Hipótese 2. benefício cessado mediante perícia administrativa, prévia ou posterior ao pedido do segurado. O vício da ausência de perícia fica superado. Caberá à Justiça Previdenciária dizer se a cessação foi adequada ou não, mas isso poderá levar a uma indefinição permanente: perícia judicial reconhece a incapacidade e perícia administrativa não reconhece. Por isso, talvez seja importante, sempre que possível, como única forma de prevenir esta circularidade, a definição da data da recuperação da capacidade.

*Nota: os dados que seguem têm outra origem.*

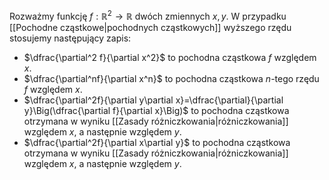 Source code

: Rozważmy funkcję $f: \mathbb R^2\to\mathbb R$ dwóch zmiennych $x, y$. W przypadku [[Pochodne cząstkowe|pochodnych cząstkowych]] wyższego rzędu stosujemy następujący zapis:
- $\dfrac{\partial^2 f}{\partial x^2}$ to pochodna cząstkowa $f$ względem $x$.
- $\dfrac{\partial^nf}{\partial x^n}$ to pochodna cząstkowa $n$-tego rzędu $f$ względem $x$. 
- $\dfrac{\partial^2f}{\partial y\partial x}=\dfrac{\partial}{\partial y}\Big(\dfrac{\partial f}{\partial x}\Big)$ to pochodna cząstkowa otrzymana w wyniku [[Zasady różniczkowania|różniczkowania]] względem $x$, a następnie względem $y$.
- $\dfrac{\partial^2f}{\partial x\partial y}$ to pochodna cząstkowa otrzymana w wyniku [[Zasady różniczkowania|różniczkowania]] względem $x$, a następnie względem $y$.
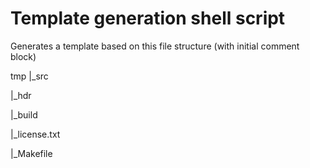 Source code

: # Template generation shell script

Generates a template based on this file structure (with initial comment block)

tmp
|_src

|_hdr

|_build

|_license.txt

|_Makefile

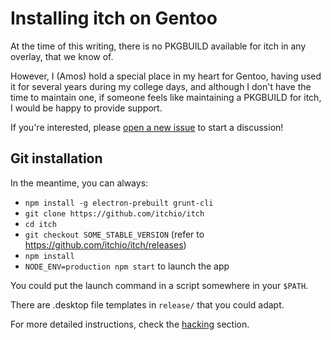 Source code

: 
# Installing itch on Gentoo

At the time of this writing, there is no PKGBUILD available for itch in
any overlay, that we know of.

However, I (Amos) hold a special place in my heart for Gentoo, having used it
for several years during my college days, and although I don't have the time
to maintain one, if someone feels like maintaining a PKGBUILD for itch, I would
be happy to provide support.

If you're interested, please [open a new issue](https://github.com/itchio/itch/issues/new)
to start a discussion!

## Git installation

In the meantime, you can always:

  * `npm install -g electron-prebuilt grunt-cli`
  * `git clone https://github.com/itchio/itch`
  * `cd itch`
  * `git checkout SOME_STABLE_VERSION` (refer to <https://github.com/itchio/itch/releases>)
  * `npm install`
  * `NODE_ENV=production npm start` to launch the app

You could put the launch command in a script somewhere in your `$PATH`.

There are .desktop file templates in `release/` that you could adapt.

For more detailed instructions, check the [hacking](../../hacking/getting-started.md) section.
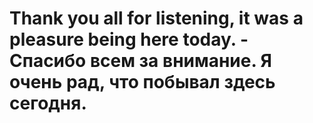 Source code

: # Thank you all for listening, it was a pleasure being here today. - Спасибо всем за внимание. Я очень рад, что побывал здесь сегодня.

Assim, estando pendente o processo em que foi concedido o benefício que veio a ser cessado em decorrência de perícia administrativa (hipótese 2), deve o segurado adotar as seguintes providências: 1. buscar uma avaliação de seu médico particular; 2. confirmada a incapacidade, por simples petição nos autos do processo, solicitar ao juízo do processo que consulte o perito judicial sobre a incapacidade, esclarecendo acerca da persistência ou não do estado de incapacidade laboral, diante da recente conclusão da perícia administrativa, fixando a data da recuperação da capacidade ou a impossibilidade de fazê-lo.
Confirmada a incapacidade em laudo firmado pelo expert do juízo, o benefício será restabelecido até a data fixada ou a realização de nova perícia. Caso contrário, deverá ser mantida a cessação administrativa.
6 conclusões articuladas
1. A cessação de benefício por incapacidade concedido judicialmente, na forma preconizada pelas MPs nº 739/2016, 767/2017 e Lei n° 13.457/2017, com base no decurso do prazo de 120 (cento e vinte) dias (novo § 9º do art. 60 da LB), somente pode ser aplicada aos benefícios concedidos depois da edição da MP 739, de 07.07.2016.
2. O INSS não pode cessar o benefício concedido na via judicial sem a prévia avaliação médico-pericial, sob pena violar os princípios do contraditório, da ampla defesa e da obrigatoriedade da motivação e fundamentação do ato administrativo.
3. O segurado, nesta hipótese, pode (1) requerer a prorrogação do benefício na forma prevista na parte final do § 9º do art. 60; (2) postular diretamente nos autos do processo concessório a invalidação do ato administrativo viciado pela falta de avaliação médica ou (3) solicitar ao mesmo juízo que defina a data real e exata da cessação do benefício mediante parecer médico fundamentado.
4. É possível, e mesmo recomendável, como mecanismo de prevenção de benefícios indevidos, que o juiz defina, nos casos em que for possível, a data provável da cessação da incapacidade, preferentemente, a partir de resposta necessária a quesito pericial (novo § 8º do art. 60 da LB).
5. O juiz não está obrigado a fixar a data da duração do benefício se ausente nos autos avaliação médica fundamentada estimando a data da recuperação da capacidade laboral do segurado, estabelecido o contraditório sobre a conclusão.